TEMPO.CO, Jakarta - Meski Komisi Pemberantasan Korupsi telah menetapkan Ilham Arief Sirajuddin sebagai tersangka kasus korupsi, bekas Wali Kota Makassar itu ternyata bisa pergi ke luar negeri. Bahkan KPK tidak tahu Ilham di luar negeri.
Pelaksana tugas Wakil Ketua KPK Johan Budi Sapto Pribowo mengaku tak tahu perkembangan status cegah terhadap Ilham saat ini. "Ketika surat perintah penyidikan dicabut, semua yang mengikuti itu juga dicabut. Nah, apakah dia dicegah lagi atau tidak, saya belum tahu," ucap Johan dalam konferensi pers di kantornya, Jumat, 26 Juni 2015.
KPK menetapkan Ilham sebagai tersangka pada 7 Mei 2014. Ilham lantas menggugat penetapan tersangka terhadapnya melalui praperadilan di Pengadilan Negeri Jakarta Selatan. Dia pun memenangi praperadilan pada 12 Mei 2015. Pada 10 Juni 2015, KPK kembali menetapkan Ilham sebagai tersangka.
Pada 24 Juni 2015, penyidik KPK memanggil Ilham untuk diperiksa sebagai tersangka kasus dugaan korupsi penyimpangan kerja sama Pemerintah Kota Makassar dengan Perusahaan Daerah Air Minum Makassar. Ketika itu, Ilham mangkir tanpa keterangan. Pengacara Ilham, Johnson Panjaitan, mengatakan kliennya tidak mendapat surat panggilan dari KPK.
Sesuai dengan berita dalam laman Makassar.tribunnews.com, Ilham pada tanggal itu sedang berada di Mekah, Arab Saudi. Ia bersama istri dan empat anaknya sedang umrah dan asyik berfoto di dekat Ka'bah.
Berdasarkan keterangan Kepala Bagian Pemberitaan dan Publikasi KPK Priharsa Nugraha, KPK memang terlambat mengenakan status cegah kepada Ilham. "IAS dicegah per 25 Juni 2015," tuturnya melalui pesan pendek, Jumat, 26 Juni 2015. Artinya, KPK mencegah Ilham sehari setelah komisi antirasuah itu melayangkan surat panggilan pemeriksaan.
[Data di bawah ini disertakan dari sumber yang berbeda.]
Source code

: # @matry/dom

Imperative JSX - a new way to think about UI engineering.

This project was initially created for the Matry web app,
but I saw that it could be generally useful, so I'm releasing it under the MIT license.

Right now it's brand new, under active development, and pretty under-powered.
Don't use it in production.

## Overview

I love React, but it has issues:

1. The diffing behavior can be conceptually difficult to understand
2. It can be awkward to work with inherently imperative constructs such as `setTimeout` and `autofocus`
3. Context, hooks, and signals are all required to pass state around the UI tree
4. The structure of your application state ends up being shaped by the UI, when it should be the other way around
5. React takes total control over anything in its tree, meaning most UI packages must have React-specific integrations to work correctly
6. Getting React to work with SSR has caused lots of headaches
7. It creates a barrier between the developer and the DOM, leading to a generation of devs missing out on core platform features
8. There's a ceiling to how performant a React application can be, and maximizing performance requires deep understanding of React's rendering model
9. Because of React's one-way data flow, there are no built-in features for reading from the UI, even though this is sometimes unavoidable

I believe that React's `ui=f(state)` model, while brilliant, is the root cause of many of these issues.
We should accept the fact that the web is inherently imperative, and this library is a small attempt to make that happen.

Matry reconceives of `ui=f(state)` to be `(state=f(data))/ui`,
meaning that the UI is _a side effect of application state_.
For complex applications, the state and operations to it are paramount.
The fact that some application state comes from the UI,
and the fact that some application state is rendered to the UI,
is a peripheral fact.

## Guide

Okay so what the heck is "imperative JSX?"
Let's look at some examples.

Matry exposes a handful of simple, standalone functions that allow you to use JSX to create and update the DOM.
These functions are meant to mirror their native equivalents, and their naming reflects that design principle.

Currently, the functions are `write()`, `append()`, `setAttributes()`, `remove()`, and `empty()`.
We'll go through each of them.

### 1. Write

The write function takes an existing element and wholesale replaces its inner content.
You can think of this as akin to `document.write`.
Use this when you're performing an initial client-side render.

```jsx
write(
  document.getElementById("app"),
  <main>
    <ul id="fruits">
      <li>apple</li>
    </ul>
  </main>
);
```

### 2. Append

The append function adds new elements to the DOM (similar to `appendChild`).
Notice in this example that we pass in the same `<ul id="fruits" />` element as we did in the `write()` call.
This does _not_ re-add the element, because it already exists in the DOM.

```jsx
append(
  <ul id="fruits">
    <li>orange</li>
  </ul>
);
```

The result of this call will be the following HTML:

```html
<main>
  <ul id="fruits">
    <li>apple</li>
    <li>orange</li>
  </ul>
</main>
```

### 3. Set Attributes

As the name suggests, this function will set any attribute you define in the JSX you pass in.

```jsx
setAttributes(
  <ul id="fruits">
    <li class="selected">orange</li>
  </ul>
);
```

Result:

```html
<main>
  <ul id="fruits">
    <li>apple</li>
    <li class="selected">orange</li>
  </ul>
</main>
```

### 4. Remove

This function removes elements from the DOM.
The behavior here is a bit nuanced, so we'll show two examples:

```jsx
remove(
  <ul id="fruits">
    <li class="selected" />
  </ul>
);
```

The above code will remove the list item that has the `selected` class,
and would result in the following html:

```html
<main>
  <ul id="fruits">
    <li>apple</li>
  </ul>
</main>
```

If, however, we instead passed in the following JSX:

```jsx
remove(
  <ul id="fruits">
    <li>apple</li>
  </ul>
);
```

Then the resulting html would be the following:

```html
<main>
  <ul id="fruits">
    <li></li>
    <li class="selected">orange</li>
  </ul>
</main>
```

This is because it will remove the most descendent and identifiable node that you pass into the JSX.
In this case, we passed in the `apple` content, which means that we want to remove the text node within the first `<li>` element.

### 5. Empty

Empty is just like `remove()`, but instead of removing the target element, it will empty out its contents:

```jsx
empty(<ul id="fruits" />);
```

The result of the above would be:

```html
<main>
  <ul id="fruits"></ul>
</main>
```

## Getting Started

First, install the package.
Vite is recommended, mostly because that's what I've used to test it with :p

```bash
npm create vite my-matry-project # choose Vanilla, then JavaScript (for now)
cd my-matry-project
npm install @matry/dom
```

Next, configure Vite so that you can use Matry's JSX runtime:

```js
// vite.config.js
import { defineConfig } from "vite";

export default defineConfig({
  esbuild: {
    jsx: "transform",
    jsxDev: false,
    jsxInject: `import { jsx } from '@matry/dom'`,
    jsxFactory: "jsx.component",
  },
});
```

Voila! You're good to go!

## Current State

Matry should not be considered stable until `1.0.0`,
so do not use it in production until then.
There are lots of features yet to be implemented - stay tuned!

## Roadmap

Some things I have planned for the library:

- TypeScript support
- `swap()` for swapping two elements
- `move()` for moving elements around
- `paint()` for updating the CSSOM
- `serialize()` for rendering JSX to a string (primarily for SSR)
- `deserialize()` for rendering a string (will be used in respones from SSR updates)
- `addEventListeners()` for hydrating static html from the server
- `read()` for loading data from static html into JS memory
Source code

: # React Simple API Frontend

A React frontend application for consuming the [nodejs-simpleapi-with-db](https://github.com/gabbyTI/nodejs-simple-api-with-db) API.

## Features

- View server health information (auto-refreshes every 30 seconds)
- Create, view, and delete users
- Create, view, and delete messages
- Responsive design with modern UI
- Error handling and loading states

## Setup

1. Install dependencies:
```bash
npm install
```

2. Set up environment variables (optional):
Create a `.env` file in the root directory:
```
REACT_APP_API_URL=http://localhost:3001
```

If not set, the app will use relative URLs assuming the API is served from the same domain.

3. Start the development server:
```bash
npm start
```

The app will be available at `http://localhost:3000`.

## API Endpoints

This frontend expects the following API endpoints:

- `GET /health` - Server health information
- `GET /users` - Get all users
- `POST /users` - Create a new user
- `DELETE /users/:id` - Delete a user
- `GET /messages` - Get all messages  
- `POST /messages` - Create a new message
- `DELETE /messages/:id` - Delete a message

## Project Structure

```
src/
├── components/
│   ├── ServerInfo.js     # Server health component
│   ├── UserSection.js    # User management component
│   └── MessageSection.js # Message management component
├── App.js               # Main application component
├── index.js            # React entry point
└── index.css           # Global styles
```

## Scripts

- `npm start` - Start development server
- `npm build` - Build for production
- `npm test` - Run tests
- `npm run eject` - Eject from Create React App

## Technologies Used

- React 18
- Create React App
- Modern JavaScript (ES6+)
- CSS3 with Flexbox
Ilham ditetapkan sebagai tersangka berbarengan dengan Direktur Utama PT Traya Tirta Makassar Hengky Widjaja. KPK menduga Ilham-Hengky melakukan tindak pidana korupsi secara bersama-sama sehingga menimbulkan penyalahgunaan wewenang, seperti diatur dalam Pasal 2 dan Pasal 3 Undang-Undang Pemberantasan Korupsi juncto Pasal 55 ayat 1 kesatu KUHP.
KPK pernah meminta hasil audit Badan Pemeriksa Keuangan terhadap kondisi keuangan PDAM Makassar 2012. Berdasarkan audit itu, ditemukan kerugian keuangan negara sekitar Rp 38 miliar dalam kerja sama PDAM dengan PT Traya Tirta Makassar. BPK juga menemukan adanya potensi kerugian keuangan negara dalam tiga kerja sama PDAM dengan pihak swasta lain, yaitu PT Bahana Cipta, PT Multi Engka Utama, dan PT Baruga Asrinusa Development.